Have you seen the phrase, "Mirror, mirror on the wall, I am my mother after all?" When my kids were still little and I would scold them, there were times when I was horrified that the words and tone of voice coming out of my mouth were MY MOTHER'S WORDS. Arrrrrrgh. I had made a very conscious decision not to be like her or like my father. It is frightening knowing how much of our parents reside inside us. It has never been a problem not being like my father, but Mom stillused to show up in little doses.


Does that ever hit the nail on the head.

There are times when I'm just not tuned in to my kids, for whatever reason, that they need me to be tuned in to them. So they do the things that kids do and I feel my self-control slipping away. That is when I feel like I am just like my mother. Out of control and unable to deal. I've taken to locking myself in a closet when this happens (and it doesn't happen much, but once is too much) -- but that's not exactly healthy. It's almost like kicking an addiction in that it really is a day by day struggle and it doesn't seem like I can ever let my guard down. The good news is that as I learn how to handle this in myself I can teach my kids how to handle it.
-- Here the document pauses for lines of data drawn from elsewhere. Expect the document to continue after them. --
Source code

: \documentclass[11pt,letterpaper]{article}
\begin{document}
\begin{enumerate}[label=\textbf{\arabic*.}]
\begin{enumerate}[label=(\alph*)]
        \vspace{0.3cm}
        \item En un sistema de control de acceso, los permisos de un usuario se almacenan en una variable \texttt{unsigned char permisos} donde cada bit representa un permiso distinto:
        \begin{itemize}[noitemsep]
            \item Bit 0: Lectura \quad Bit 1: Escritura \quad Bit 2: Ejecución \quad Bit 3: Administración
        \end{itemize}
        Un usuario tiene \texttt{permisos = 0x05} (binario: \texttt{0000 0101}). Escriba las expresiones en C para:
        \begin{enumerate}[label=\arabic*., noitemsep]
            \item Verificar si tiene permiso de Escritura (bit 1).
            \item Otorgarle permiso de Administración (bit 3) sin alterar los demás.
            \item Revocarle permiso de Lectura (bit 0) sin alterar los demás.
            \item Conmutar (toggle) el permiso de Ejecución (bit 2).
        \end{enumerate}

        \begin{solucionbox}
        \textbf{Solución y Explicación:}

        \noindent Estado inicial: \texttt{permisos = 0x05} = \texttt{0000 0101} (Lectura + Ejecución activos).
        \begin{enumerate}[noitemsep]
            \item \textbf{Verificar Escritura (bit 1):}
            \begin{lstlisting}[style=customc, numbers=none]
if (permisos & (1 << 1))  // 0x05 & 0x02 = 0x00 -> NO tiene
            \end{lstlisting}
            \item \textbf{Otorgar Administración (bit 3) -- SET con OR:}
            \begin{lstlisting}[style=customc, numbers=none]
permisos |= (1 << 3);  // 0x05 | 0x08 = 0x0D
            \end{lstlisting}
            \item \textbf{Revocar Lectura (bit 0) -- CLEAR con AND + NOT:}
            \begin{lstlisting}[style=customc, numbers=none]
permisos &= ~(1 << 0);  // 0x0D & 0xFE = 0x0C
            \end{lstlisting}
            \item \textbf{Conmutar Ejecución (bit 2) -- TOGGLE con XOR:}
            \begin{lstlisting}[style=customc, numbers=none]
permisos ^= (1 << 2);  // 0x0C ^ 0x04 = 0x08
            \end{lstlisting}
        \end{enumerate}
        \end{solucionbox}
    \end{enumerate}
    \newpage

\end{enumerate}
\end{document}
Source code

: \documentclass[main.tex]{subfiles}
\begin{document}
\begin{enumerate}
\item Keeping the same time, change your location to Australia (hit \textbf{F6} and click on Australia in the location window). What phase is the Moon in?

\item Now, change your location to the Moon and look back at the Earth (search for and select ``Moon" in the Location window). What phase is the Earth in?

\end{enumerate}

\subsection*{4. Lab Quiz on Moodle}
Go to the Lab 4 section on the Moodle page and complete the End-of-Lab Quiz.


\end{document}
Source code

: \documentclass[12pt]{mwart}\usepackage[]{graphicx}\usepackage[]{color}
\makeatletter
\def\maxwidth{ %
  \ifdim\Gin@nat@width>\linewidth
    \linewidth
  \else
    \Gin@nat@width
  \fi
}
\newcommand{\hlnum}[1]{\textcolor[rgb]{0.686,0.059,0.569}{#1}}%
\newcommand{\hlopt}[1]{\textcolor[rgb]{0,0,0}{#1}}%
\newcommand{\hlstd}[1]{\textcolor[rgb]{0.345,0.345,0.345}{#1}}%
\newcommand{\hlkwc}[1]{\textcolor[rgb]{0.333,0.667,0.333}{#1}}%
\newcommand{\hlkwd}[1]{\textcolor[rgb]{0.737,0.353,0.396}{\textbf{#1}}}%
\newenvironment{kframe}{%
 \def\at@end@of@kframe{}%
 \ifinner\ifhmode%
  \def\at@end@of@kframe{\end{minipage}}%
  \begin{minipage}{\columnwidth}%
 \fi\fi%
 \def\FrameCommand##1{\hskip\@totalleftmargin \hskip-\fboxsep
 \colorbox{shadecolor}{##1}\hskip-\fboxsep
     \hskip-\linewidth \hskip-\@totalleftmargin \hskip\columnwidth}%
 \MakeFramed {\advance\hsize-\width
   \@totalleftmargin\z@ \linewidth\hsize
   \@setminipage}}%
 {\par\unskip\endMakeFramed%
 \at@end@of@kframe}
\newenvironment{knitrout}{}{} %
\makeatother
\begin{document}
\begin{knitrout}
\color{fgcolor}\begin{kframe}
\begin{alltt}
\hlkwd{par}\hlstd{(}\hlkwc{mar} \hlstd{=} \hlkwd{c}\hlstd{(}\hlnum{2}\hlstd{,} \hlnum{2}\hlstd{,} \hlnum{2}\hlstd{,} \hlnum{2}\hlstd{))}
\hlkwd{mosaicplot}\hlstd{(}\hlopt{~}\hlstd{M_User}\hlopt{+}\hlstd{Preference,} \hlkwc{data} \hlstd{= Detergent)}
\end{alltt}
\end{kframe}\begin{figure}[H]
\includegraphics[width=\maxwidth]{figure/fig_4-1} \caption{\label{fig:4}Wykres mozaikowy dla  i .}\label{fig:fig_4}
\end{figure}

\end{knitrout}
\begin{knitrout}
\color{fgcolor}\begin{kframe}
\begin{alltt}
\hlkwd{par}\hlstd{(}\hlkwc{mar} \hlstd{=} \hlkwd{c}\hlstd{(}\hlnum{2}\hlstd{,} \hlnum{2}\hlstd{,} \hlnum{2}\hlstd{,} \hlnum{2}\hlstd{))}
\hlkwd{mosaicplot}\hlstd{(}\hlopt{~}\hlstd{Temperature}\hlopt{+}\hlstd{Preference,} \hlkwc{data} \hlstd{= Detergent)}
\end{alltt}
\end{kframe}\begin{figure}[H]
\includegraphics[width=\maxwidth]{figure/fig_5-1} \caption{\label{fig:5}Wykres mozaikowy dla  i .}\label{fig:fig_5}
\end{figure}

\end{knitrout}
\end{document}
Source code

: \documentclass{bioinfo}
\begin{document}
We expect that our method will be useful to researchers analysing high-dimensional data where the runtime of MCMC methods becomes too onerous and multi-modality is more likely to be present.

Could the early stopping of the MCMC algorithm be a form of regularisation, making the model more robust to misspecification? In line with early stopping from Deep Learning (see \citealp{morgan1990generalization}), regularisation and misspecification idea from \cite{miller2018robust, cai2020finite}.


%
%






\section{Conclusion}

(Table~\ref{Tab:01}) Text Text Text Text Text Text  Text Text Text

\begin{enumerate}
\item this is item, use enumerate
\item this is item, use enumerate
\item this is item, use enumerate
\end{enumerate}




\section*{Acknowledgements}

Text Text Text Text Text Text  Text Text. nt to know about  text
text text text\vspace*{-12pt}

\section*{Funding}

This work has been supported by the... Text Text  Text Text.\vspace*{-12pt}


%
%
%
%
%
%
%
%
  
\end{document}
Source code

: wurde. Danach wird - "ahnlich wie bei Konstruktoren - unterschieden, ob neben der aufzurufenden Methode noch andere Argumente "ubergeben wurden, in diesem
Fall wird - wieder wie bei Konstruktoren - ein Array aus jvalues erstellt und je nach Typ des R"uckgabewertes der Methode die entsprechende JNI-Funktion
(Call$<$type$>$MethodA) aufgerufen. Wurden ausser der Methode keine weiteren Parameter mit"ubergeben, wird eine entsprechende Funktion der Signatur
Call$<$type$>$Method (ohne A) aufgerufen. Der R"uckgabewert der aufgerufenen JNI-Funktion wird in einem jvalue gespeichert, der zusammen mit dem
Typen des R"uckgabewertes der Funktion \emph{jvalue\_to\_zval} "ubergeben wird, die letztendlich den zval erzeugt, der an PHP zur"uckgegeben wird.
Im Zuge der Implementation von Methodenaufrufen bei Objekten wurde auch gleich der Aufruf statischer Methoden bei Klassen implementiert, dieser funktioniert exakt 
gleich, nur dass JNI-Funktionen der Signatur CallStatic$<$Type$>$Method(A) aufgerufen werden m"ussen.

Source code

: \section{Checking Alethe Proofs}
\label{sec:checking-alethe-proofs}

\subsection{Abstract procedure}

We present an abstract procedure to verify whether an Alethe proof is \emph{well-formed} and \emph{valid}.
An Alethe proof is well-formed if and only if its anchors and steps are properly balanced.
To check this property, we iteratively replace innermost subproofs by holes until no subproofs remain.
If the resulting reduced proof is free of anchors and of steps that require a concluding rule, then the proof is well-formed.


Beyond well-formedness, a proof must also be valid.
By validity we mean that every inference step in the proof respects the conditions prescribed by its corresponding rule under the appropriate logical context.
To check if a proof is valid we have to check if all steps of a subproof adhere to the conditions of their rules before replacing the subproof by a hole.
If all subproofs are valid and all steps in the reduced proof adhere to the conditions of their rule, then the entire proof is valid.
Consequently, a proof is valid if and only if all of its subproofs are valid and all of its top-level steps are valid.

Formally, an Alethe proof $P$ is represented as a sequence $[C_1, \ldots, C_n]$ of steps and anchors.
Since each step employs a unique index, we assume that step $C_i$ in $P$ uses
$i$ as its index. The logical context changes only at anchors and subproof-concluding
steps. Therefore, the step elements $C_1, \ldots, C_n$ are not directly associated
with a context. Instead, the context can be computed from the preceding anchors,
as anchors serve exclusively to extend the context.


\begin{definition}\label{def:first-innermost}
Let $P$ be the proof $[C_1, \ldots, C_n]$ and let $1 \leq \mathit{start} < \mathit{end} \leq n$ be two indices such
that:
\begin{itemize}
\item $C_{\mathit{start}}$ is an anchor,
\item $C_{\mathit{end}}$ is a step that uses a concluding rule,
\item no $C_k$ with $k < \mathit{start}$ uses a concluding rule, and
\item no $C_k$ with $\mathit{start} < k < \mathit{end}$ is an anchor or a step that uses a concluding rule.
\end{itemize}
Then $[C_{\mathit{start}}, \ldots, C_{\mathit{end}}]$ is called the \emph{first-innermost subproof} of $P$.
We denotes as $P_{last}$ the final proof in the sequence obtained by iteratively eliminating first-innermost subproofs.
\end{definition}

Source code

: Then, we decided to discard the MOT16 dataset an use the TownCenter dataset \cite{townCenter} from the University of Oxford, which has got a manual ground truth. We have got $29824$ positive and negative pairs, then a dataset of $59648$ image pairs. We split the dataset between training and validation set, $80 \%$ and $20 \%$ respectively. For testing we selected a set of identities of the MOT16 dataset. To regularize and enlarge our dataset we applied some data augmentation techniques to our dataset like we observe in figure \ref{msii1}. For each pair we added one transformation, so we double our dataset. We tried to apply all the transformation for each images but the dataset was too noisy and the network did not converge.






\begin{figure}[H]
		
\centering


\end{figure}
Ironically, the times in my life when I tried the hardest not to be like her were the times when I was most like her. I've had to work very hard on myself to get to a place where I thought I was sane enough to have children. Sometimes I think that assessment might have been premature. But sometimes I'm very proud at how my children seem to be thriving in a loving home that, while not always orderly and calm, provides them with the things that are most important for emotionally healthy children. God I hope that's enough.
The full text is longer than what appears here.